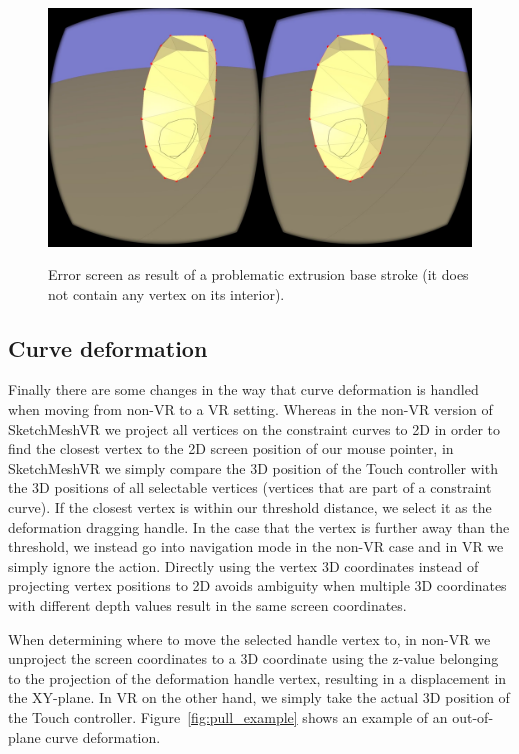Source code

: \begin{figure}[!h]
    \centering
    \includegraphics[width=0.7260\linewidth]{figures/error_extrusion}\\
    \caption[Error screen as result of a problematic extrusion]{Error screen as result of a problematic extrusion base stroke (it does not contain any vertex on its interior).
      \label{fig:errordisplay}}
\end{figure}

\subsection{Curve deformation}
Finally there are some changes in the way that curve deformation is handled when moving from non-VR to a VR setting. Whereas in the non-VR version of SketchMeshVR we project all vertices on the constraint curves to 2D in order to find the closest vertex to the 2D screen position of our mouse pointer, in SketchMeshVR we simply compare the 3D position of the Touch controller with the 3D positions of all selectable vertices (vertices that are part of a constraint curve). If the closest vertex is within our threshold distance, we select it as the deformation dragging handle. In the case that the vertex is further away than the threshold, we instead go into navigation mode in the non-VR case and in VR we simply ignore the action. Directly using the vertex 3D coordinates instead of projecting vertex positions to 2D avoids ambiguity when multiple 3D coordinates with different depth values result in the same screen coordinates. 

When determining where to move the selected handle vertex to, in non-VR we unproject the screen coordinates to a 3D coordinate using the z-value belonging to the projection of the deformation handle vertex, resulting in a displacement in the XY-plane. In VR on the other hand, we simply take the actual 3D position of the Touch controller. Figure~\ref{fig:pull_example} shows an example of an out-of-plane curve deformation.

^^^^^^^^^^^^^^^^

### TASK TO COMPLETE:
Before copying the material, set its pictures aside; then transcribe it word for word.

### OUTPUT OF THE TASK:
Source code

: \begin{figure}[!h]
    \centering
    \includegraphics[width=0.7260\linewidth]{figures/error_extrusion}\\
    \caption[Error screen as result of a problematic extrusion]{Error screen as result of a problematic extrusion base stroke (it does not contain any vertex on its interior).
      \label{fig:errordisplay}}
\end{figure}

\subsection{Curve deformation}
Finally there are some changes in the way that curve deformation is handled when moving from non-VR to a VR setting. Whereas in the non-VR version of SketchMeshVR we project all vertices on the constraint curves to 2D in order to find the closest vertex to the 2D screen position of our mouse pointer, in SketchMeshVR we simply compare the 3D position of the Touch controller with the 3D positions of all selectable vertices (vertices that are part of a constraint curve). If the closest vertex is within our threshold distance, we select it as the deformation dragging handle. In the case that the vertex is further away than the threshold, we instead go into navigation mode in the non-VR case and in VR we simply ignore the action. Directly using the vertex 3D coordinates instead of projecting vertex positions to 2D avoids ambiguity when multiple 3D coordinates with different depth values result in the same screen coordinates. 

When determining where to move the selected handle vertex to, in non-VR we unproject the screen coordinates to a 3D coordinate using the z-value belonging to the projection of the deformation handle vertex, resulting in a displacement in the XY-plane. In VR on the other hand, we simply take the actual 3D position of the Touch controller. Figure~\ref{fig:pull_example} shows an example of an out-of-plane curve deformation.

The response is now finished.